Así somos en lo cultural, aunque -me temo- no solo ahí: un país tramposo, hortera y, sobre todo, acomplejado. Ya sé que casi todos los países europeos concurren igualmente con canciones en inglés. Por ejemplo, así lo hicieron los tres países clasificados tras Portugal: Bulgaria, Moldavia y Bélgica. El problema es que el español es la segunda o la tercera lengua mundial -depende de que se contabilicen solo los hablantes nativos o también los que lo aprenden como segundo idioma- y ello conlleva una responsabilidad evidente. Este bodrio que mezcla estrambóticamente el español con el inglés no ha sido únicamente un fracaso más en la desgraciada trayectoria de España en Eurovisión: representa un retrato implacable de lo que somos y, lo que es peor, de lo que nos gusta ser.
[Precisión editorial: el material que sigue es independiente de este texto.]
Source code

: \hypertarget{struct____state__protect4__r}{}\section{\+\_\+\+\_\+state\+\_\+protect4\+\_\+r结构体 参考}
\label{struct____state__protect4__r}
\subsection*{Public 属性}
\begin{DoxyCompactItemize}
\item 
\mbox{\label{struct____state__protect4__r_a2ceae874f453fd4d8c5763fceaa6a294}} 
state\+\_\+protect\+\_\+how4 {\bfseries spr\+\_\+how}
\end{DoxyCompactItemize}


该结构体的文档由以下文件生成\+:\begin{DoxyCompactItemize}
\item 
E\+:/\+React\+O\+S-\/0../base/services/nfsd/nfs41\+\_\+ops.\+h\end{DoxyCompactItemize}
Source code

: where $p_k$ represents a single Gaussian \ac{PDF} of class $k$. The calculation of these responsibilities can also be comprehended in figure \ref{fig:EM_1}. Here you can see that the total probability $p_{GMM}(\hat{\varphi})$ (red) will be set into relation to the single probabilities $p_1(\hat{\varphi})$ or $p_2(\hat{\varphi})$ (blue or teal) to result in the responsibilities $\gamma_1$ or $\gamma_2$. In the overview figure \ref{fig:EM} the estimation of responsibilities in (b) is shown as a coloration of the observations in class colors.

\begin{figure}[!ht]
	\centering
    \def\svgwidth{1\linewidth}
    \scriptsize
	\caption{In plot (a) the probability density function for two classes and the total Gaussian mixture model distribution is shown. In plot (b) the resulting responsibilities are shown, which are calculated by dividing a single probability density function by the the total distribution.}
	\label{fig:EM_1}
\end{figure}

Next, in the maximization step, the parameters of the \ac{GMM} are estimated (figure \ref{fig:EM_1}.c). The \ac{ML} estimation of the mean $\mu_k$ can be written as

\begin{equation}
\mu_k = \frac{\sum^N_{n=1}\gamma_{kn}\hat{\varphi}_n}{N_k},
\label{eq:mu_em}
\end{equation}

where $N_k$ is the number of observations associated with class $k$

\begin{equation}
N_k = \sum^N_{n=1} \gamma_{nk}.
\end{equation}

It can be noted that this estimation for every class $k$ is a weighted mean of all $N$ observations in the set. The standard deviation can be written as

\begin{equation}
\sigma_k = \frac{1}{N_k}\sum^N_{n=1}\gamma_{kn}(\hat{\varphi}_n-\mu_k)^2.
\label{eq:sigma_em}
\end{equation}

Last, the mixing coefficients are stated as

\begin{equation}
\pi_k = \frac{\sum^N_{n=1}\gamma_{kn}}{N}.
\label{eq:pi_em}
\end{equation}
Vayamos por partes. El complejo de inferioridad se manifiesta en dos sentidos: servilismo hacia los de arriba y tiranía para con los de abajo. Los que hicimos la mili sabemos algo de eso, del peloteo al sargento y de las novatadas salvajes a los quintos. Pues en Eurovisión lo mismo. Todavía está caliente el agravio que se le hizo a la lengua catalana cuando en la edición de 1968 se prohibió cantar a Joan Manuel Serrat en catalán y, ante la lógica negativa de este a interpretar el La, la, la en español, hubo que fichar apresuradamente a Massiel. Ya sé, ya, que era otra época y que el franquismo tuvo encima la suerte de ganar aquella edición del certamen. Pero, que yo sepa, han pasado cuarenta años desde que se instauró la democracia y nunca España ha concurrido a Eurovisión con una canción en catalán. Ni en gallego ni en vasco ni en ninguna lengua que no fuese el español€ hasta que hemos encontrado nuestro El Dorado anglófono por lo que se ve. Por supuesto que Eurovisión es una minucia y que hay ámbitos mucho más importantes. Sin embargo, tampoco se ha propiciado la intervención de ningún representante de España ante organismos internacionales como la ONU o la UE en otras lenguas españolas.

Bueno, pues este mismo país plurilingüe que se avergüenza de serlo, parece que también se avergüenza de que su lengua común sea una lengua mundial. La paradoja es que si la alternativa ha de representarla el inglés, apañados estamos. No es un secreto para nadie que nuestro nivel de inglés es muy bajo y que los millones de turistas que nos visitan cada año lo tienen crudo para hacerse entender. Lo cual convive con la paradoja del enorme dispendio que realiza cada familia y con el estéril entusiasmo desplegado por las administraciones en pos de la enseñanza en inglés. ¿No será que no cuidamos las habilidades lingüísticas propias y que esto es tanto como querer edificar una casa sobre cimientos inestables?: la buena noticia es que para todo hay solución; sean felices. ¿Que cuál es esa solución?: hablar inglés sin saberlo. La buena noticia traduce good news y no se había dicho nunca, uno esperaría más bien lo bueno es que tal cosa. Pasa lo mismo con el sorprendente imperativo be happy, en el que se conmina a ser feliz: lo adecuado sería que te diviertas o que vaya bien. Y perdonen la molestia (que no inconveniencia).